Cette hausse des charges, combinée à un prix élevé des céréales, pourrait-elle orienter les systèmes de production ?
Y.P. : Nous verrons cela sur la durée. Aujourd’hui, nous sommes sur des adaptations techniques de court terme. Il s’agit d’ajuster au mieux les concentrés, de chasser les gaspillages, d’optimiser le pâturage, etc. Mais si cette crise sur les matières premières perdure au-delà de l’automne, avec un prix très attractif des céréales, des arbitrages pourraient intervenir entre les cultures de vente et le troupeau, en particulier dans les exploitations de polyculture-élevage car les spécialisés lait auront moins de marges de manœuvre. Avec des tourteaux hors de prix, on peut imaginer une évolution des systèmes allant vers moins de maïs et davantage de prairies. Mais on ne met pas 100 vaches au pâturage du jour au lendemain. Le prix du lait sera aussi un élément de l’équation.
Avec 15 000 €/UMO, les revenus du lait des montagnes du Sud restent à la peine. Existe-t-il des solutions ?
Y.P. : Ces revenus sont structurellement faibles et il est difficile d’envisager une éclaircie prochaine. Dans ces régions, nous observons un coût de production supplémentaire par rapport à la plaine de 130 à 150 €/1 000 l. Un même intrant est beaucoup plus cher à Aurillac, dans le Cantal, qu’à Laval, en Mayenne. Les bâtiments de montagne sont aussi plus onéreux qu’en plaine. Ensuite, les handicaps naturels limitent la productivité des élevages. Les charges se concentrent donc sur un plus petit volume de production. Les indemnités compensatrices (ICHN) ne couvrent que partiellement ce surcoût : pas plus de 40 €/1 000 l. Enfin, pour 75 % des livraisons, le prix du lait est identique à celui de la plaine. S’ajoutent à cela trois années d’aléas climatiques et les dégâts récurrents des campagnols, pour des trésoreries aujourd’hui exsangues. La solution ne pourrait venir que du prix du lait, donc de consommateurs qui acceptent de payer un prix supérieur pour la préservation des prairies permanentes et de la biodiversité en montagne. La future Pac 2023 n’apportera pas la surcompensation nécessaire au lait de montagne. Certaines filières AOP et des exploitations en transformation fermière tirent bien leur épingle du jeu, mais cela reste limité à l’échelle du Massif central.

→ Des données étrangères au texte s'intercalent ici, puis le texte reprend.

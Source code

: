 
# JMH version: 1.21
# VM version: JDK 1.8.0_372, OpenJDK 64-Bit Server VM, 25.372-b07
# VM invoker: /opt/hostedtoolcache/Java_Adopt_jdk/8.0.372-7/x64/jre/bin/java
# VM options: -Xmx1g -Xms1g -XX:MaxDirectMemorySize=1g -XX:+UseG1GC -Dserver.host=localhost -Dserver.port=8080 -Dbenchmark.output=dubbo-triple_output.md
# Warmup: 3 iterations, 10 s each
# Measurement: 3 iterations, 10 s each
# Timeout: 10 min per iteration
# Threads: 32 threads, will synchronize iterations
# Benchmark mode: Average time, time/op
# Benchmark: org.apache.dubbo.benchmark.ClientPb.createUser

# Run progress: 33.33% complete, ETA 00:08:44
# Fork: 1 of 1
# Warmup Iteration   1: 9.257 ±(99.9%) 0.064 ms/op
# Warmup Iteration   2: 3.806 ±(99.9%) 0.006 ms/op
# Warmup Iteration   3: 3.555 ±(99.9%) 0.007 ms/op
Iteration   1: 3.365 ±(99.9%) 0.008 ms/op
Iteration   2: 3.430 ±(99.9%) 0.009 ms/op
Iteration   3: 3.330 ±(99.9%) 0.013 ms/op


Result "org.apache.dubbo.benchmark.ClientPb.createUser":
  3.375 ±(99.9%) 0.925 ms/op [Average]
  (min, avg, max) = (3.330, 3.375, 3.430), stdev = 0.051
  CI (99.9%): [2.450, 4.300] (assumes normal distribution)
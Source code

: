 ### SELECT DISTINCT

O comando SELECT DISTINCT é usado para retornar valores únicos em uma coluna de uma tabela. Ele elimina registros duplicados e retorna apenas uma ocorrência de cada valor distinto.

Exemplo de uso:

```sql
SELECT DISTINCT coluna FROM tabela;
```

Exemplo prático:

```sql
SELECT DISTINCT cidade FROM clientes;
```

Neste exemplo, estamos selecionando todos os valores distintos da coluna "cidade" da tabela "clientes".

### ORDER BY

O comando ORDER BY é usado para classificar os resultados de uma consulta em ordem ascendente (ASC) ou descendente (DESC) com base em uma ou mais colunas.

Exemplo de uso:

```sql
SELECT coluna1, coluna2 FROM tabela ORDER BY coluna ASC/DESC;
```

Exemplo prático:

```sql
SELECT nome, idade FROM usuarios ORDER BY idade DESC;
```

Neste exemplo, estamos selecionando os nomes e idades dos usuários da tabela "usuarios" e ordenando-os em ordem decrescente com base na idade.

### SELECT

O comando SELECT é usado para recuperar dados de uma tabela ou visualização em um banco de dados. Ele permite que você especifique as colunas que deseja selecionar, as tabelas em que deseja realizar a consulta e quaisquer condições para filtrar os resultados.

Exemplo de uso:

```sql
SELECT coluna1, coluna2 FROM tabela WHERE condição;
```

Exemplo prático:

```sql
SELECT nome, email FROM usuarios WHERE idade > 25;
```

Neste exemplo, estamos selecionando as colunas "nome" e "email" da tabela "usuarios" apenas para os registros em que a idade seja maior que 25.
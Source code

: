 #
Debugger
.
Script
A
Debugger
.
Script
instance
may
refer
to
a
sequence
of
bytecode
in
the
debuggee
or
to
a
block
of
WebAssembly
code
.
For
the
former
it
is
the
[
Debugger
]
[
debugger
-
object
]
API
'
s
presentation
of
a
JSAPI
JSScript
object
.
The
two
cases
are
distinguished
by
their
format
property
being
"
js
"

À 27 000 €/UMO, le bio de plaine était en difficulté en 2021. Est-ce conjoncturel ?
Y.P. : Quatre ans en arrière, le lait bio était en tête des revenus. Depuis, ces exploitations ont souffert des sécheresses, notamment dans l’Est et en Pays de la Loire. Certaines régions se sont aussi désengagées des aides au maintien bio. Cela pouvait représenter 20 €/1 000 l, et le crédit d’impôt qui s’y substitue n’entre pas dans les comptabilités. Surtout, le prix du lait bio commence à faiblir, avec de gros écarts entre collecteurs : de 0 à - 30 €/1 000 l en 2021. La tendance s’inverse, avec un marché qui pourrait s’avérer durablement plus difficile. En 2022, les systèmes bio, notamment les plus autonomes, seront moins exposés aux hausses des charges, excepté le carburant. Mais quel que soit le système, en plaine comme en montagne, l’année climatique et fourragère aura un rôle prédominant sur les revenus 2022.
(1) Le Réseau d’information comptable agricole (Rica) assure le suivi des revenus et des activités des exploitations.